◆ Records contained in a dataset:
★ ★ ★
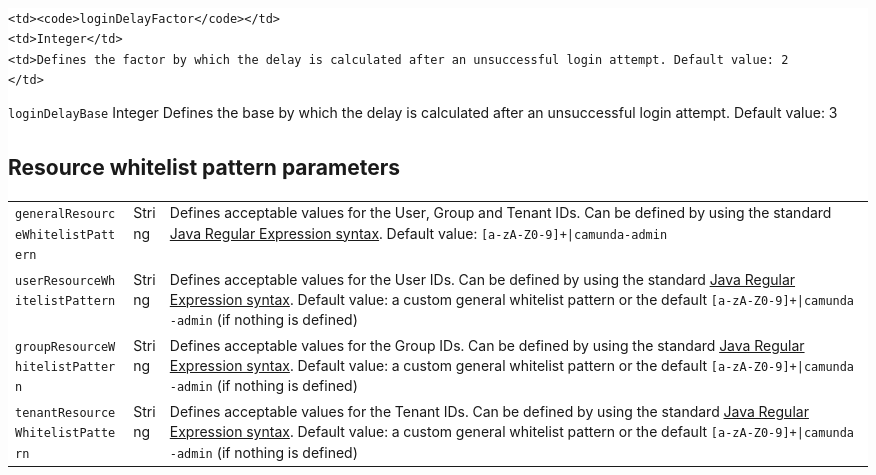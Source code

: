     <td><code>loginDelayFactor</code></td>
    <td>Integer</td>
    <td>Defines the factor by which the delay is calculated after an unsuccessful login attempt. Default value: 2
    </td>
  </tr>
  </tr>
  <tr>
    <td><code>loginDelayBase</code></td>
    <td>Integer</td>
    <td>Defines the base by which the delay is calculated after an unsuccessful login attempt. Default value: 3
    </td>
  </tr>
</table>

## Resource whitelist pattern parameters

<table class="table table-striped">
  <tr>
    <td><code>generalResourceWhitelistPattern</code></td>
    <td>String</td>
    <td>Defines acceptable values for the User, Group and Tenant IDs. Can be defined by using the standard <a href="https://docs.oracle.com/javase/7/docs/api/java/util/regex/Pattern.html">Java Regular Expression syntax</a>. Default value: <code>[a-zA-Z0-9]+|camunda-admin</code></td>
  </tr>
  <tr>
    <td><code>userResourceWhitelistPattern</code></td>
    <td>String</td>
    <td>Defines acceptable values for the User IDs. Can be defined by using the standard <a href="https://docs.oracle.com/javase/7/docs/api/java/util/regex/Pattern.html">Java Regular Expression syntax</a>. Default value: a custom general whitelist pattern or the default <code>[a-zA-Z0-9]+|camunda-admin</code> (if nothing is defined)</td>
  </tr>
  <tr>
    <td><code>groupResourceWhitelistPattern</code></td>
    <td>String</td>
    <td>Defines acceptable values for the Group IDs. Can be defined by using the standard <a href="https://docs.oracle.com/javase/7/docs/api/java/util/regex/Pattern.html">Java Regular Expression syntax</a>. Default value: a custom general whitelist pattern or the default <code>[a-zA-Z0-9]+|camunda-admin</code> (if nothing is defined)</td>
  </tr>
  <tr>
    <td><code>tenantResourceWhitelistPattern</code></td>
    <td>String</td>
    <td>Defines acceptable values for the Tenant IDs. Can be defined by using the standard <a href="https://docs.oracle.com/javase/7/docs/api/java/util/regex/Pattern.html">Java Regular Expression syntax</a>. Default value: a custom general whitelist pattern or the default <code>[a-zA-Z0-9]+|camunda-admin</code> (if nothing is defined)</td>
  </tr>
</table>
★ ★ ★
Search the entries above for the string "calculated". Copy each line that holds it.

◆ WRITTEN RESPONSE:
    <td>Defines the factor by which the delay is calculated after an unsuccessful login attempt. Default value: 2
    <td>Defines the base by which the delay is calculated after an unsuccessful login attempt. Default value: 3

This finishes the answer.